Serpentinen

Jetzt geht es weiter mit einem Buch das  auf der nächsten deutschen Buchpreisliste stehen könnte, nämlich Bov Bjergs “Serpentinen”.

Mit einem  Ausschnitt daraus hat der 1965 in Heiningen geborene  Rolf Böttcher, der sein Pseudonym nach der dänischen Stadt Bovbjerg wählte, 2018 beim “Bachmannpreis” gelesen und ich glaube ich gewonnen und bekannt ist der Autor wohl mit seinem Bestseller “Auershaus”, 2015, geworden, das ich mir, glaube ich, einmal aus den “Thalia-Abverkaufsstößen” in der St. Pöltner Kremsergasse zog, aber wie auch den Geschichtenband “Die Modernisierung meiner Mutter” gelesen habe.

“Serpentinen” hat bei “Amazon”nicht so gute Bewertungen und man kann wahrscheinlich sagen, sehr viel Neues ist bei dem Buch nicht dabei, wenn es auch wieder auf sehr ungewöhnliche und nicht chronologische Art und Weise erzählt wird.

Da geht ein Soziologe mit seinem, ich glaube, siebenjährigen Sohn auf der Schwäbischen Alp wandern. Das ist die Gegend, wo er seine Kindheit verbrachte und die erlebt er jetzt mit dem Siebenjährigen, der öfter “Um was geht es?”, fragt und zur Antwort “Serpentinen” bekommt.

Serpentinen sind in diesem Fall wohl Endlosschleifen, Echokammern des Gedächtnissen oder auch Traumatisierungen, die zu Flaschbacks führen.

Der  Vater und der Großvater vielleicht auch der Urgroßvater des Ich- Erzählers haben sich umgebracht. So sucht er mit dem Buben die Kirche auf, wo seine Eltern geheiratet haben, den Friedhof, wo der Freund Frieder begraben liegt, läß sich vom Sohn,  ständig Bier reichen und fragt ihm  das Einmaleins ab. Er hegt auch Arggressionen gegen den Buben, will ihm einmal sogar mit einem Kopfpolster ersticken und hat auch Schuldgefühle, daß er seinem Vater, der sich erhängt hat, etwas angetan hat.

Die Kindheit war, wie  damals wohl üblich und von den Kriegsheimkehrern als normal betrachtet wurde, gewalttätig. Heute gibt es Gesetze, daß ein Kind das Recht auf eine gewaltfreie Jugend hat, dafür wird heute wahrscheinlich öfter, als damals über den sexuellen Mißbrauch diskutiert, den es damals wohl auch gegeben hat.

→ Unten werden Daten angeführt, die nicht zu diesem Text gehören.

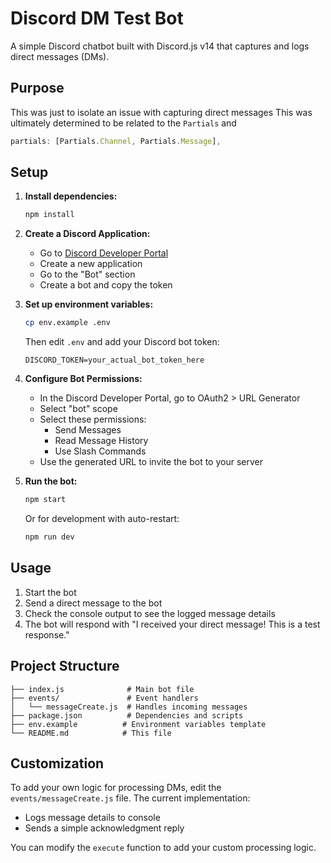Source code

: # Discord DM Test Bot

A simple Discord chatbot built with Discord.js v14 that captures and logs direct messages (DMs).

## Purpose

This was just to isolate an issue with capturing direct messages
This was ultimately determined to be related to the `Partials` and 

```javascript
partials: [Partials.Channel, Partials.Message],
```

## Setup

1. **Install dependencies:**
   ```bash
   npm install
   ```

2. **Create a Discord Application:**
   - Go to [Discord Developer Portal](https://discord.com/developers/applications)
   - Create a new application
   - Go to the "Bot" section
   - Create a bot and copy the token

3. **Set up environment variables:**
   ```bash
   cp env.example .env
   ```
   Then edit `.env` and add your Discord bot token:
   ```
   DISCORD_TOKEN=your_actual_bot_token_here
   ```

4. **Configure Bot Permissions:**
   - In the Discord Developer Portal, go to OAuth2 > URL Generator
   - Select "bot" scope
   - Select these permissions:
     - Send Messages
     - Read Message History
     - Use Slash Commands
   - Use the generated URL to invite the bot to your server

5. **Run the bot:**
   ```bash
   npm start
   ```
   
   Or for development with auto-restart:
   ```bash
   npm run dev
   ```

## Usage

1. Start the bot
2. Send a direct message to the bot
3. Check the console output to see the logged message details
4. The bot will respond with "I received your direct message! This is a test response."

## Project Structure

```
├── index.js              # Main bot file
├── events/               # Event handlers
│   └── messageCreate.js  # Handles incoming messages
├── package.json          # Dependencies and scripts
├── env.example          # Environment variables template
└── README.md            # This file
```

## Customization

To add your own logic for processing DMs, edit the `events/messageCreate.js` file. The current implementation:

- Logs message details to console
- Sends a simple acknowledgment reply

You can modify the `execute` function to add your custom processing logic.

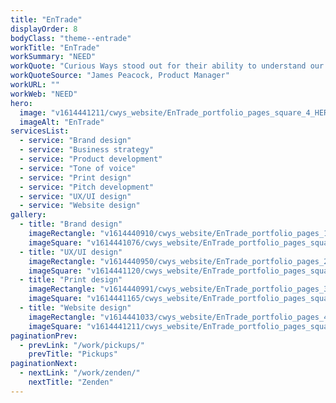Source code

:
 ```yaml
---
title: "EnTrade"
displayOrder: 8
bodyClass: "theme--entrade"
workTitle: "EnTrade"
workSummary: "NEED"
workQuote: "Curious Ways stood out for their ability to understand our complex business needs and create high-quality branded content across a wide range of media formats. We struggled for a long time to articulate our brand value proposition in a clear and consistent voice. Curious Ways helped us to say what we’d been struggling to say all along and delivered a website and brand to match. This has resulted in much wider interest from farmers, and gives us a strong base on which to build over the coming years."
workQuoteSource: "James Peacock, Product Manager"
workURL: ""
workWeb: "NEED"
hero:
  image: "v1614441211/cwys_website/EnTrade_portfolio_pages_square_4_HERO_bffbzk"
  imageAlt: "EnTrade"
servicesList:
  - service: "Brand design"
  - service: "Business strategy"
  - service: "Product development"
  - service: "Tone of voice"
  - service: "Print design"
  - service: "Pitch development"
  - service: "UX/UI design"
  - service: "Website design"
gallery:
  - title: "Brand design"
    imageRectangle: "v1614440910/cwys_website/EnTrade_portfolio_pages_1_gcwyse"
    imageSquare: "v1614441076/cwys_website/EnTrade_portfolio_pages_square_1_p4h5uv"
  - title: "UX/UI design"
    imageRectangle: "v1614440950/cwys_website/EnTrade_portfolio_pages_2_nfumyt"
    imageSquare: "v1614441120/cwys_website/EnTrade_portfolio_pages_square_2_hdkqrg"
  - title: "Print design"
    imageRectangle: "v1614440991/cwys_website/EnTrade_portfolio_pages_3_u4u2x2"
    imageSquare: "v1614441165/cwys_website/EnTrade_portfolio_pages_square_3_utltwa"
  - title: "Website design"
    imageRectangle: "v1614441033/cwys_website/EnTrade_portfolio_pages_4_xsdqcx"
    imageSquare: "v1614441211/cwys_website/EnTrade_portfolio_pages_square_4_HERO_bffbzk"
paginationPrev:
  - prevLink: "/work/pickups/"
    prevTitle: "Pickups"
paginationNext:
  - nextLink: "/work/zenden/"
    nextTitle: "Zenden"
---
```


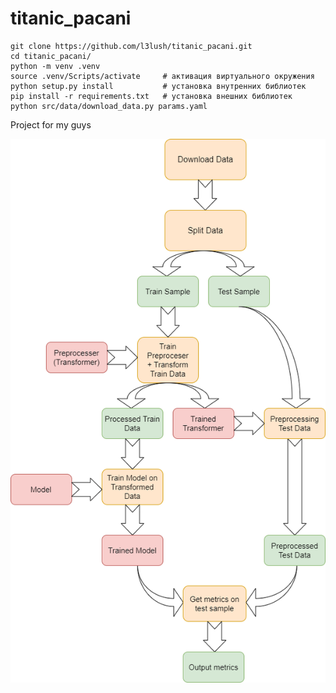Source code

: titanic_pacani
==============================

```
git clone https://github.com/l3lush/titanic_pacani.git
cd titanic_pacani/
python -m venv .venv
source .venv/Scripts/activate     # активация виртуального окружения
python setup.py install           # установка внутренних библиотек
pip install -r requirements.txt   # установка внешних библиотек
python src/data/download_data.py params.yaml
```

Project for my guys

![Pipeline](/reports/figures/pipeline_pic.png?raw=True "Pipeline pic")

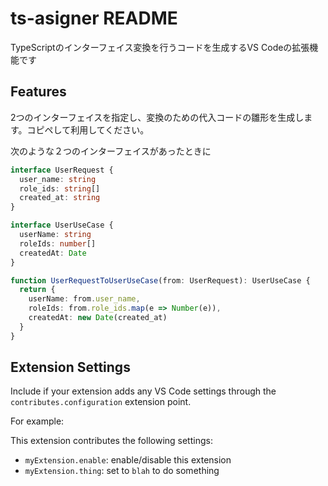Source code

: # ts-asigner README

TypeScriptのインターフェイス変換を行うコードを生成するVS Codeの拡張機能です

## Features

2つのインターフェイスを指定し、変換のための代入コードの雛形を生成します。コピペして利用してください。


次のような２つのインターフェイスがあったときに
```typescript
interface UserRequest {
  user_name: string
  role_ids: string[]
  created_at: string
}

interface UserUseCase {
  userName: string
  roleIds: number[]
  createdAt: Date 
}
```

```typescript
function UserRequestToUserUseCase(from: UserRequest): UserUseCase {
  return {
    userName: from.user_name,
    roleIds: from.role_ids.map(e => Number(e)),
    createdAt: new Date(created_at)
  }
}
```


## Extension Settings

Include if your extension adds any VS Code settings through the `contributes.configuration` extension point.

For example:

This extension contributes the following settings:

* `myExtension.enable`: enable/disable this extension
* `myExtension.thing`: set to `blah` to do something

Das Kind ging zum Pfarrer beichten, zählte dort sämtliche Gebote auf und hakte die ab, die er übertreten hat. Dabei findet ein Freund ein Pornoheft, wird vom Vater blau und grün geschlagen, hegt Mordphantasien und führt sie dann natürlich nicht aus.

Der  Erzähler kommt aus einer Arbeiterfamlie, hat seine Herkunft also verlassen und ist bei den Akademikern dann doch nicht angekommen.

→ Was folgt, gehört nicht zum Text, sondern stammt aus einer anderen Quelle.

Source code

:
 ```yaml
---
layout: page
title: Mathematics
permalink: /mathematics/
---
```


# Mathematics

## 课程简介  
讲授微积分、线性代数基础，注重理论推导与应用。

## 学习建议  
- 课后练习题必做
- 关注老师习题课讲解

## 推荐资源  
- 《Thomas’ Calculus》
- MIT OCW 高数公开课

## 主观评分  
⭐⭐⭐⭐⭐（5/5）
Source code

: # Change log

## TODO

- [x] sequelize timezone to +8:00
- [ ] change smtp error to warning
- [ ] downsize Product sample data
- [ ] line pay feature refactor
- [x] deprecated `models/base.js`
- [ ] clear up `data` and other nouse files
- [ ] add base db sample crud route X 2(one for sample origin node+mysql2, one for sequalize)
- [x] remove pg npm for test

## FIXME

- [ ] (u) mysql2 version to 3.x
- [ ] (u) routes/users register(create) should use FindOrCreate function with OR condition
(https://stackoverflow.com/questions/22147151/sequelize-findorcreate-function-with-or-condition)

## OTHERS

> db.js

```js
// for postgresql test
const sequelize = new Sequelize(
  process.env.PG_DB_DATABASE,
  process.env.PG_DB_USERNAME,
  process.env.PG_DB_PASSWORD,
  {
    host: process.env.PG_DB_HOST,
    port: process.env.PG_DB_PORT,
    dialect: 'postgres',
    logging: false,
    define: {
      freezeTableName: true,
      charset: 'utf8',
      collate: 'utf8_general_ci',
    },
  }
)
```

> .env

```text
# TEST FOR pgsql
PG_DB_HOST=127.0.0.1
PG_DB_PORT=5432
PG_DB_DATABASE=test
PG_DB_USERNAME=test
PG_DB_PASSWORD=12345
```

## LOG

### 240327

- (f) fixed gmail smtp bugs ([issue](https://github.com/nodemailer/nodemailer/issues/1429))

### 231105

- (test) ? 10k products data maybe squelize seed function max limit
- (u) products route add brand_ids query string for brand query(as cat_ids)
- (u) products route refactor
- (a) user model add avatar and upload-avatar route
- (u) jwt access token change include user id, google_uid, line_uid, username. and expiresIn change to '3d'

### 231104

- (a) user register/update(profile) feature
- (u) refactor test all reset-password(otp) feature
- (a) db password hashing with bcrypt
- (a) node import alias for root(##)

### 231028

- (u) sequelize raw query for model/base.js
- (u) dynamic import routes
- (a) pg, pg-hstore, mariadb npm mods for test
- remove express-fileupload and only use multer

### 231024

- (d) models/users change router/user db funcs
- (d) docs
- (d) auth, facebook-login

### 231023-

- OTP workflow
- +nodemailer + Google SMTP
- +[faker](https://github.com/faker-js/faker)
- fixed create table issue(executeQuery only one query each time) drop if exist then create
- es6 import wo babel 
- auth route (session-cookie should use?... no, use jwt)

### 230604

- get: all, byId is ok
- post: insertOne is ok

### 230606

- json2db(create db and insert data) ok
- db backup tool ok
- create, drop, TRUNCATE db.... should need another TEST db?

Da gibt es eine schöne Stelle, die das thematisiert. M., die Mutter des Jungen ist Juristin und die Mutter des Erzählers hätte auch gerne studiert, mußte aber von der Schule abgeben und Zimmermädchen werden. Um das zu kompensieren ließ sie wohl den Sohn studieren. Vorher hat sie aber während des Abstaubends oder so gelesen und gelesen, dabei zum Beispiel die “Todesfuge” auswendig gelernt, was den Sohn, der sie mit dem Jungen im Altersheim besucht, später wundert.

Der Krieg und die Nazivergangenheit kommen, wie wohl nicht, natürlich vor und der Vater macht mit dem Sohn auch seltsame Sachen. Beeindruckend die Stelle, wo der Sohn ein Cola trinken will. So gehen sie in der Nacht in den Gastraum der Pension wo sie logieren, finden den Flaschenöffner nicht. Ein Kofferradio läuft und der Vater wird an eine Szene, die er in seiner Kindheit erlebte  erinnert. Er findet einen Werkzeugkoffer mit Filzstiften geht mit dem Sohn ins Badezimmer, malt mit ihm oder zuerst er die Fiesen an. Dann machen sie eine Nachtwanderung.

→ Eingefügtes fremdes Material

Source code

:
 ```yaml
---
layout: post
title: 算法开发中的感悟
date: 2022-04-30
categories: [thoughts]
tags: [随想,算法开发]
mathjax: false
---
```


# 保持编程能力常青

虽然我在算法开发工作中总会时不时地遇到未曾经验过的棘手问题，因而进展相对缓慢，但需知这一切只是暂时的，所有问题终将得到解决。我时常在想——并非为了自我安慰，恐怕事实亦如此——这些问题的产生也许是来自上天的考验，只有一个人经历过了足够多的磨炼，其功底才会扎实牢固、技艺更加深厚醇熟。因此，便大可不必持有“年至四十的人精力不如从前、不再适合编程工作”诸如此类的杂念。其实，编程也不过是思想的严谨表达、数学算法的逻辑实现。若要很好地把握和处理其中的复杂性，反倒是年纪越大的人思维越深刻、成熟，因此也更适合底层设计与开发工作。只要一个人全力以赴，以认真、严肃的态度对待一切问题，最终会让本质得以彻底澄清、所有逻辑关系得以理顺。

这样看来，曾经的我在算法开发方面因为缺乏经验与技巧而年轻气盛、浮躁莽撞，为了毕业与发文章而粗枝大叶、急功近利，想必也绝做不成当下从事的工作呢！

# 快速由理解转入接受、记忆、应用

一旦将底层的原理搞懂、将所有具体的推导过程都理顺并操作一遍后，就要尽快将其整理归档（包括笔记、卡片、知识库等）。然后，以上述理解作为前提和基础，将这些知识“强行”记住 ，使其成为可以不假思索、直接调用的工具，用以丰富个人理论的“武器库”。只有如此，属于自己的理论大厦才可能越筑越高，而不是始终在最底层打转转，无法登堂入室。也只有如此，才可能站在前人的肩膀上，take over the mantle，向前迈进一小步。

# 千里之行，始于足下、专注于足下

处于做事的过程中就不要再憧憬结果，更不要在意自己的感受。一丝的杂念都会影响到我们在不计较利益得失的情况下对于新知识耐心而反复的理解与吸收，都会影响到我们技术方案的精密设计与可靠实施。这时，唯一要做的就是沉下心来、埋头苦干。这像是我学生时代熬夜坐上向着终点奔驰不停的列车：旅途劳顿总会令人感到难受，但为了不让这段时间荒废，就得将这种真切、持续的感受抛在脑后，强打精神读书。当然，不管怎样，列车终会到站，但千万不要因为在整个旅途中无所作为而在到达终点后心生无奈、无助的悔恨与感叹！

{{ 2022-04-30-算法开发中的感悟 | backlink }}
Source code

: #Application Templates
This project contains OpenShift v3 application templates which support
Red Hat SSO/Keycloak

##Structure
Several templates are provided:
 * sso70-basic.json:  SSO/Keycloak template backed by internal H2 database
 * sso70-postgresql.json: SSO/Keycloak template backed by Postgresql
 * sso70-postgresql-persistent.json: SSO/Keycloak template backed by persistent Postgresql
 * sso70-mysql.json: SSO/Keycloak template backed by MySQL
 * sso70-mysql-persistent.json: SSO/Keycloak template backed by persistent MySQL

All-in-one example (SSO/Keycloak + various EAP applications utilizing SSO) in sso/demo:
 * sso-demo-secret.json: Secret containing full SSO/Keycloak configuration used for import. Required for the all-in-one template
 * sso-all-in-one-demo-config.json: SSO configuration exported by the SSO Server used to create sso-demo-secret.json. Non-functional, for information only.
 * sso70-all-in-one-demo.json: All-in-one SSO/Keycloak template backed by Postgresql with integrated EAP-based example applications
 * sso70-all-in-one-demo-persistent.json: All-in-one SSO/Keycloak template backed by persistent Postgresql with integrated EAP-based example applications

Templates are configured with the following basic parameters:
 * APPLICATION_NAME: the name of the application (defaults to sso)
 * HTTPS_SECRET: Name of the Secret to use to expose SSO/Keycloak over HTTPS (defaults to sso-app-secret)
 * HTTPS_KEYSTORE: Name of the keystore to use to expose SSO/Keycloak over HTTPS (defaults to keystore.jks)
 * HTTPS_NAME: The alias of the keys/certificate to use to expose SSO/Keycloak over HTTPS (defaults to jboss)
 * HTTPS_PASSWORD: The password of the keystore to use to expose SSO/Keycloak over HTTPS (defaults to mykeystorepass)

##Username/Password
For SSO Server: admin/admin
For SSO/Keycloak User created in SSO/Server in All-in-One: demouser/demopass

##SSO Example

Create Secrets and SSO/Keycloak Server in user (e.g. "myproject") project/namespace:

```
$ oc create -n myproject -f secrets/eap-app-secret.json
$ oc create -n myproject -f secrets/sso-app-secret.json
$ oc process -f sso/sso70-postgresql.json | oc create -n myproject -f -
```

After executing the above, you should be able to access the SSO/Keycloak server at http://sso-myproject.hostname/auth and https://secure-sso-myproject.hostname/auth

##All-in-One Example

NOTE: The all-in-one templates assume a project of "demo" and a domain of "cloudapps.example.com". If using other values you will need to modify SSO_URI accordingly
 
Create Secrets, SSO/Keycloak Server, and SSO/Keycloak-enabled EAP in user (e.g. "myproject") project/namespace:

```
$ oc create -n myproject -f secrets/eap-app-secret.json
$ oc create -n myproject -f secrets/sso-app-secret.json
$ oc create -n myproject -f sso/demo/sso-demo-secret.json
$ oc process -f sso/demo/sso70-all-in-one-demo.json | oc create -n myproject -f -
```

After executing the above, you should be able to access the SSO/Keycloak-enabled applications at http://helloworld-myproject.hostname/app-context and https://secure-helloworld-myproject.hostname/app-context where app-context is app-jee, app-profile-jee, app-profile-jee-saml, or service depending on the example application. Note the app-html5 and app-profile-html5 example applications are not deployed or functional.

Der Sohn hat für den Vater schon vorsorglich die Bierflaschen eingepackt. Dann steigt er mit einem Seil auf einen Baum, fällt herunter und bleibt reglos liegen. Später findet sich der Vater auf der Polizeieistation und im Untersuchungsgefängnis wieder. Der Junge hat sich aber nur den Arm gebrochen. Die Mutter ruft schimpfend an, aber die Urlaub kann weitergehen.

Beide fahren dann nach Berlin zurück und der Vater hat wohl, wie im Klappentext steht, einiges gelernt und die Kurve gekratzt.